New algorithm fuses quality and quantity in satellite imagery
Using a new algorithm, University of Illinois researchers may have found the solution to an age-old dilemma plaguing satellite imagery — whether to sacrifice high spatial resolution in the interest of generating images more frequently, or vice versa. The team’s new tool eliminates this trade-off by fusing high-resolution and high-frequency satellite data into one integrated product, and can generate 30-meter daily continuous images going back to the year 2000.
Monitoring of agriculture, urban development, environmental quality and economic development are just a few ways people make use of satellite data. The new algorithm is generic enough for use in virtually any application.
In agricultural applications, imaging at 10- to 30-meter resolution is critical for farmers to see field-level rapid and subtle changes in crop conditions that affect yield, such as crop stress and disturbance after extreme weather events. Existing data have either insufficient spatial resolution or low frequency, the researchers said. Farmers usually require information with both high-resolution and near real-time occurrence.
“We struggled to find satellite data that has both high spatial resolution and high frequency in our own research — it simply did not exist,” said natural resources and environmental sciences professor and study co-author Kaiyu Guan. “So we took the initiative to produce it ourselves.”
Guan, a Blue Waters professor at the National Center for Supercomputing Applications at Illinois, teamed up with professor Jian Peng and graduate student Yunan Luo of computer science to develop an algorithm that fuses satellite images from multiple sources into continuous, daily high-resolution images. The researchers describe their methodology and findings in the journal Remote Sensing of Environment.

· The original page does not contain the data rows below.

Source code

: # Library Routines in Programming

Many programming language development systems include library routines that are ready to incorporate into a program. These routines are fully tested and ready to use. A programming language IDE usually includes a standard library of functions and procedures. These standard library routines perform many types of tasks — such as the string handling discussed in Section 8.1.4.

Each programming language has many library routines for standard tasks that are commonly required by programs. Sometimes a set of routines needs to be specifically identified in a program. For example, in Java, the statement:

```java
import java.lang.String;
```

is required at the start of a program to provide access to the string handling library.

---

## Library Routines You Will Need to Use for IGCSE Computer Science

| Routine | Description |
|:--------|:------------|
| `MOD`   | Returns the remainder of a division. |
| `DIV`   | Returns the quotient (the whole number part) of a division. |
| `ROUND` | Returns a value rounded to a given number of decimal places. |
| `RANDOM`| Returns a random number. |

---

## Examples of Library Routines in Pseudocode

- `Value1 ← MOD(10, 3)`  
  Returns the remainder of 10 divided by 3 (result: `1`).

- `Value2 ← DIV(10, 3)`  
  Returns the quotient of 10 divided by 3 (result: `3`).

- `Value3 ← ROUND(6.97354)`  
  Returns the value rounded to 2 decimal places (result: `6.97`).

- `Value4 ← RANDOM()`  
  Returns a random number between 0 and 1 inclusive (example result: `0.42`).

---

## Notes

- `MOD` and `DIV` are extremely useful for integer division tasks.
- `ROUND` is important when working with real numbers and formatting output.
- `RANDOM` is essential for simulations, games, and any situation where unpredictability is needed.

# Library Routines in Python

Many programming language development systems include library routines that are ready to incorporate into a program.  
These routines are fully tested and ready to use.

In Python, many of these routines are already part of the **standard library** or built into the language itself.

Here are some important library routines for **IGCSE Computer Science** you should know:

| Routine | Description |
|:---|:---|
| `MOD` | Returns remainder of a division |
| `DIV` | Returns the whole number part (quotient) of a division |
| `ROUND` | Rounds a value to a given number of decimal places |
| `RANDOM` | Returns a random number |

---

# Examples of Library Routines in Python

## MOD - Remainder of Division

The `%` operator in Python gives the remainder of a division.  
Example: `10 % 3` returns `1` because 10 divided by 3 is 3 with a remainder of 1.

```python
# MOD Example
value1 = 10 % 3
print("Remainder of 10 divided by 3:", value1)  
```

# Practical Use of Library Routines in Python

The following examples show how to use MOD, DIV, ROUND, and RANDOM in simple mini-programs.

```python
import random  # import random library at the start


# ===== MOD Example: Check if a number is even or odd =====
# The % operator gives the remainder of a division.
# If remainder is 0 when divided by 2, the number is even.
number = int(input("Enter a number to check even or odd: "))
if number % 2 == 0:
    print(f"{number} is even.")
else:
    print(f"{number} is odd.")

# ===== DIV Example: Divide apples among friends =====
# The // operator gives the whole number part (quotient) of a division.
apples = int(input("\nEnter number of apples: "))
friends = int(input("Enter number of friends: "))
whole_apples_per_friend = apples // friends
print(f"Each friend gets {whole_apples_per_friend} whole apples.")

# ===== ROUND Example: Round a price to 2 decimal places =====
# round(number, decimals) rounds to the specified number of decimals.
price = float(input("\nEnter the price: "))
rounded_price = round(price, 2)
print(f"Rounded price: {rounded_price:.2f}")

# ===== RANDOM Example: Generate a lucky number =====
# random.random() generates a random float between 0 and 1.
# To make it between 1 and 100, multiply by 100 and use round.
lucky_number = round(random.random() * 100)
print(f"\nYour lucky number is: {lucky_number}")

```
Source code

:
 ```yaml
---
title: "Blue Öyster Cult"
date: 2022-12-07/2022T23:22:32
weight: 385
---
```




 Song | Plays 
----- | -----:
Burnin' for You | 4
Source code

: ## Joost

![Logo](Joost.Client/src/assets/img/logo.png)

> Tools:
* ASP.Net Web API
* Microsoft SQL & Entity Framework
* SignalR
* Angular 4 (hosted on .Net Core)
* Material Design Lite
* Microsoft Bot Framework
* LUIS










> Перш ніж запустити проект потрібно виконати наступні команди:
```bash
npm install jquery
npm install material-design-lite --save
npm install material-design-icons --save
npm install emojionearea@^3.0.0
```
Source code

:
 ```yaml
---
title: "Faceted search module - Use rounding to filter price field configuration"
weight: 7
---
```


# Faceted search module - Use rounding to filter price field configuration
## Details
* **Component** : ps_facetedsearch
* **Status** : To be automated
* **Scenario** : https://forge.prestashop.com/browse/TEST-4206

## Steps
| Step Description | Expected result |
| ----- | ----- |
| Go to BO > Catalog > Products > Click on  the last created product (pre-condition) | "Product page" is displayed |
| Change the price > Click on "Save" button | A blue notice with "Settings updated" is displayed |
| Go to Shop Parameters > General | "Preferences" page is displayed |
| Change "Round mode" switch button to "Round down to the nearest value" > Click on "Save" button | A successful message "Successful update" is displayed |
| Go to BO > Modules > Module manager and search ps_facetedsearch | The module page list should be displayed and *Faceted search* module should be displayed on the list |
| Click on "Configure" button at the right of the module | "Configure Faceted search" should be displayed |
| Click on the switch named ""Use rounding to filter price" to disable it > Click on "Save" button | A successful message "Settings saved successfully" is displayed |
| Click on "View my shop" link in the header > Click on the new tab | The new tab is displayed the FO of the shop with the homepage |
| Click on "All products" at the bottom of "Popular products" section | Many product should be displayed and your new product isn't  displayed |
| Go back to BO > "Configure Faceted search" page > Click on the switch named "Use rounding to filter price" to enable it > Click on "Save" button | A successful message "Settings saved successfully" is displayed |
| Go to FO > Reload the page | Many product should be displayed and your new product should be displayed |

“We first ingested all of the available satellite data sets into Blue Waters, the National Science Foundation’s leadership class supercomputer. With a click of a button to run our algorithm, what automatically comes out are daily high-resolution images available for all sorts of scientific applications,” Guan said.
Previous researchers have developed methods for fusing high-resolution spatial and temporal data, but these came with limitations. Almost all of the algorithms lacked automation and could not simultaneously deal with missing pixels and temporal fusion. These drawbacks led to short-term and localized applications.
To overcome the limitations of previous methods, the team designed the algorithm to automatically integrate information from existing data. This compensates for missing information resulting from cloud coverage or data gaps. The new algorithm can create images without any missing pixels, for any site or region, by leveraging time-series information and relations with neighboring pixels.
In addition to near-real-time daily high-resolution data collection, the team envisions building long-term daily, continental-scale images for various applications. “The type of high-quality satellite data required to run this algorithm has been collected since 2000, meaning we can generate daily 30-meter resolution images for any location on this planet going back in time,” Guan said.
“This can be used to study changes in agricultural productivity, ecosystem and polar ice dynamics since 2000 in much higher detail than previously possible,” Peng said. “Our approach may revolutionize the use of satellite data.”
The researchers have already successfully fused surface reflectance data in Champaign County, Ill., and generated daily time series for the growing season of 2017 at 30-meter resolution.
To see a video of this surface reflectance data click here.
“Even though others have invested in similar technology, they could not go back in time like we can,” Guan said. “The data sources for our algorithms use the most rigorous data from NASA or the European Space Agency and produce daily fusion data that is ready for research and practical applications.” Guan said.
“Generating this sort of data requires significant computing resources, making accessibility difficult,” Peng said. “We want to share the output with the broader scientific community and we are working to find a way to make that possible.”